• [TASK INPUTS]
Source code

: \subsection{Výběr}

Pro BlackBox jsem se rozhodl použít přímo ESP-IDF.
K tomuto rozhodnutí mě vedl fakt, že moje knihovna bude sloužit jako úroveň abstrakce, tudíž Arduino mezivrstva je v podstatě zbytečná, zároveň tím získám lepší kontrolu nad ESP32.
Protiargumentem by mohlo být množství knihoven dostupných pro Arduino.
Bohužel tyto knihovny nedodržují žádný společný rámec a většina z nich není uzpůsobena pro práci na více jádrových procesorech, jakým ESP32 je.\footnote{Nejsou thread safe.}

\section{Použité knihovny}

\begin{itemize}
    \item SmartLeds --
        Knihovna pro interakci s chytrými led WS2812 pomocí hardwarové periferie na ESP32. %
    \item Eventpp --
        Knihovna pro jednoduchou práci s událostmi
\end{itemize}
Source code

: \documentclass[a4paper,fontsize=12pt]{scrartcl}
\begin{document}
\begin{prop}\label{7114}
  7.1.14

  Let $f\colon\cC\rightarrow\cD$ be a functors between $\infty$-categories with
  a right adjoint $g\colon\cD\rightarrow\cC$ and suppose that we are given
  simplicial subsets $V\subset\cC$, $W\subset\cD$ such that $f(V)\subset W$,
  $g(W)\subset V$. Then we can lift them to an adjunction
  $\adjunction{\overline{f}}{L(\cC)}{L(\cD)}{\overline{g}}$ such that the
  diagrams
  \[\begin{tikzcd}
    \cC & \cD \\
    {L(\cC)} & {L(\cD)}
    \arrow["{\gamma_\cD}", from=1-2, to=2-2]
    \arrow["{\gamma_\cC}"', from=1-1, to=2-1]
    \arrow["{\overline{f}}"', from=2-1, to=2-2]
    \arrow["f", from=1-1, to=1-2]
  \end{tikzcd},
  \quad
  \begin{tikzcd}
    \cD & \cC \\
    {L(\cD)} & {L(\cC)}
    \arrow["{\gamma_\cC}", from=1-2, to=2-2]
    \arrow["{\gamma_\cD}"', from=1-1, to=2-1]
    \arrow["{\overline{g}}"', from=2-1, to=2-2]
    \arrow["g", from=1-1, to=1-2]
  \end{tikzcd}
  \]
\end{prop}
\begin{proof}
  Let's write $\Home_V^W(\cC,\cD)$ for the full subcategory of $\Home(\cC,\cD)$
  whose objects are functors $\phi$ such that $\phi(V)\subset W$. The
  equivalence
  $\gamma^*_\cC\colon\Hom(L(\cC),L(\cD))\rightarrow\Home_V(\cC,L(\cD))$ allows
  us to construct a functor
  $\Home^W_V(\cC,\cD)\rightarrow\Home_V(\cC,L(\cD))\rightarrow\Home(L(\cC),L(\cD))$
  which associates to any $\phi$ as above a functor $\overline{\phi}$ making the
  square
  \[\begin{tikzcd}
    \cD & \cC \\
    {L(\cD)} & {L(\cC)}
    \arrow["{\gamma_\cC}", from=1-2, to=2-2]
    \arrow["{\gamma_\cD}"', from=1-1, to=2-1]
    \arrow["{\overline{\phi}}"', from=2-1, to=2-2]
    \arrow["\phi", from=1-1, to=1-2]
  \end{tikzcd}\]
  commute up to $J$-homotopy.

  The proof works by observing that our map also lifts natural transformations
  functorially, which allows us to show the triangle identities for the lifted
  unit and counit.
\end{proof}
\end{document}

• [ACTIVITY]
Retype the records exactly.

• [TASK RESULT]
Source code

: \subsection{Výběr}

Pro BlackBox jsem se rozhodl použít přímo ESP-IDF.
K tomuto rozhodnutí mě vedl fakt, že moje knihovna bude sloužit jako úroveň abstrakce, tudíž Arduino mezivrstva je v podstatě zbytečná, zároveň tím získám lepší kontrolu nad ESP32.
Protiargumentem by mohlo být množství knihoven dostupných pro Arduino.
Bohužel tyto knihovny nedodržují žádný společný rámec a většina z nich není uzpůsobena pro práci na více jádrových procesorech, jakým ESP32 je.\footnote{Nejsou thread safe.}

\section{Použité knihovny}

\begin{itemize}
    \item SmartLeds --
        Knihovna pro interakci s chytrými led WS2812 pomocí hardwarové periferie na ESP32. %
    \item Eventpp --
        Knihovna pro jednoduchou práci s událostmi
\end{itemize}
Source code

: \documentclass[a4paper,fontsize=12pt]{scrartcl}
\begin{document}
\begin{prop}\label{7114}
  7.1.14

  Let $f\colon\cC\rightarrow\cD$ be a functors between $\infty$-categories with
  a right adjoint $g\colon\cD\rightarrow\cC$ and suppose that we are given
  simplicial subsets $V\subset\cC$, $W\subset\cD$ such that $f(V)\subset W$,
  $g(W)\subset V$. Then we can lift them to an adjunction
  $\adjunction{\overline{f}}{L(\cC)}{L(\cD)}{\overline{g}}$ such that the
  diagrams
  \[\begin{tikzcd}
    \cC & \cD \\
    {L(\cC)} & {L(\cD)}
    \arrow["{\gamma_\cD}", from=1-2, to=2-2]
    \arrow["{\gamma_\cC}"', from=1-1, to=2-1]
    \arrow["{\overline{f}}"', from=2-1, to=2-2]
    \arrow["f", from=1-1, to=1-2]
  \end{tikzcd},
  \quad
  \begin{tikzcd}
    \cD & \cC \\
    {L(\cD)} & {L(\cC)}
    \arrow["{\gamma_\cC}", from=1-2, to=2-2]
    \arrow["{\gamma_\cD}"', from=1-1, to=2-1]
    \arrow["{\overline{g}}"', from=2-1, to=2-2]
    \arrow["g", from=1-1, to=1-2]
  \end{tikzcd}
  \]
\end{prop}
\begin{proof}
  Let's write $\Home_V^W(\cC,\cD)$ for the full subcategory of $\Home(\cC,\cD)$
  whose objects are functors $\phi$ such that $\phi(V)\subset W$. The
  equivalence
  $\gamma^*_\cC\colon\Hom(L(\cC),L(\cD))\rightarrow\Home_V(\cC,L(\cD))$ allows
  us to construct a functor
  $\Home^W_V(\cC,\cD)\rightarrow\Home_V(\cC,L(\cD))\rightarrow\Home(L(\cC),L(\cD))$
  which associates to any $\phi$ as above a functor $\overline{\phi}$ making the
  square
  \[\begin{tikzcd}
    \cD & \cC \\
    {L(\cD)} & {L(\cC)}
    \arrow["{\gamma_\cC}", from=1-2, to=2-2]
    \arrow["{\gamma_\cD}"', from=1-1, to=2-1]
    \arrow["{\overline{\phi}}"', from=2-1, to=2-2]
    \arrow["\phi", from=1-1, to=1-2]
  \end{tikzcd}\]
  commute up to $J$-homotopy.

  The proof works by observing that our map also lifts natural transformations
  functorially, which allows us to show the triangle identities for the lifted
  unit and counit.
\end{proof}
\end{document}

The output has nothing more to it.